Suppose you are working on a project and you have access to two data sets coming from upstream jobs. For each data set, you should know what each row represents and what is the row identifer. However, unfortuantely, such information is not always available. So, you may need to do some analysis to understand whether a certain logic works or not. Suppose the data set 1 has the columns X, A, B and the data set 2 has the columns X, C, D. And you are told that you can join the two data sets using X as the key to find the value of the feature C for each of the reocrd in the data set 1. Can I join? What can go wrong? This can go wrong if there is no 1-1 mapping between the columns X and C. For instance, the data set 2 might look like this:
X C D
1 5 9
1 6 10
2 7 11
Here, joining can create duplicate rows in the resulting dataset, which may not be desirable depending on the analysis you want to perform. How can you check if what kind of mapping exists between two columns X and C?
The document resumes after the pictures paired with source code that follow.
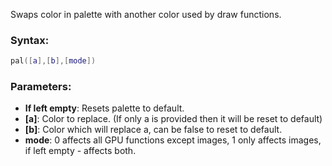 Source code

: Swaps color in palette with another color used by draw functions.

### Syntax:
```Lua
pal([a],[b],[mode])
```
### Parameters:

* **If left empty**: Resets palette to default.
* **[a]**: Color to replace. (If only a is provided then it will be reset to default)
* **[b]**: Color which will replace a, can be false to reset to default.
* **mode**: 0 affects all GPU functions except images, 1 only affects images, if left empty - affects both. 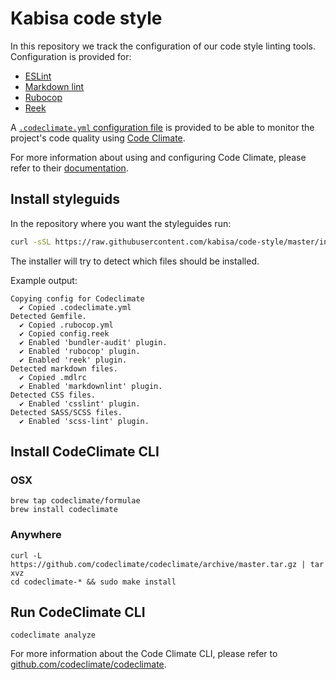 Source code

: # Kabisa code style

In this repository we track the configuration of our code style linting tools. Configuration is provided for:

- [ESLint](https://eslint.org/)
- [Markdown lint](https://github.com/markdownlint/markdownlint)
- [Rubocop](http://batsov.com/rubocop/)
- [Reek](https://github.com/troessner/reek)

A [`.codeclimate.yml` configuration file](https://docs.codeclimate.com/docs/advanced-configuration) 
is provided to be able to monitor the project's code quality using
[Code Climate](https://codeclimate.com).

For more information about using and configuring Code Climate, please refer to their 
[documentation](https://docs.codeclimate.com/docs). 

## Install styleguids

In the repository where you want the styleguides run:

```bash
curl -sSL https://raw.githubusercontent.com/kabisa/code-style/master/install.sh | bash
```

The installer will try to detect which files should be installed.

Example output:

    Copying config for Codeclimate
      ✔ Copied .codeclimate.yml
    Detected Gemfile.
      ✔ Copied .rubocop.yml
      ✔ Copied config.reek
      ✔ Enabled 'bundler-audit' plugin.
      ✔ Enabled 'rubocop' plugin.
      ✔ Enabled 'reek' plugin.
    Detected markdown files.
      ✔ Copied .mdlrc
      ✔ Enabled 'markdownlint' plugin.
    Detected CSS files.
      ✔ Enabled 'csslint' plugin.
    Detected SASS/SCSS files.
      ✔ Enabled 'scss-lint' plugin.

## Install CodeClimate CLI

### OSX

    brew tap codeclimate/formulae
    brew install codeclimate
    
### Anywhere

    curl -L https://github.com/codeclimate/codeclimate/archive/master.tar.gz | tar xvz
    cd codeclimate-* && sudo make install
    
## Run CodeClimate CLI

    codeclimate analyze

For more information about the Code Climate CLI, please refer to 
[github.com/codeclimate/codeclimate](https://github.com/codeclimate/codeclimate).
def _get_mapping(df, i, j):
"""
mapping FROM column i TO column j
"""
col1 = df.columns[i]
col2 = df.columns[j]
mapping_type = None
if df.groupby(col1)[col2].nunique().max() == 1:
out = '11'
else:
out = '1M'
return out
def analyze_mapping(df):
mapping_type = None
n = len(df.columns)
mapping = np.empty((n, n), dtype=object)
for i in range(n):
for j in range(n):
mapping[i, j] = _get_mapping_type(df, i, j)
return mapping
Next time that you need to join two DataFrames, make sure to analyze the mapping between the key columns first. This will help you understand the potential impact of the join operation on your data and avoid unexpected results. If it has one to many mapping, you may end up with duplicate rows in the resulting DataFrame, which could affect your analysis. In such case, you may need to aggregate the data or think about how to handle the duplicates. Always check the mapping before performing joins!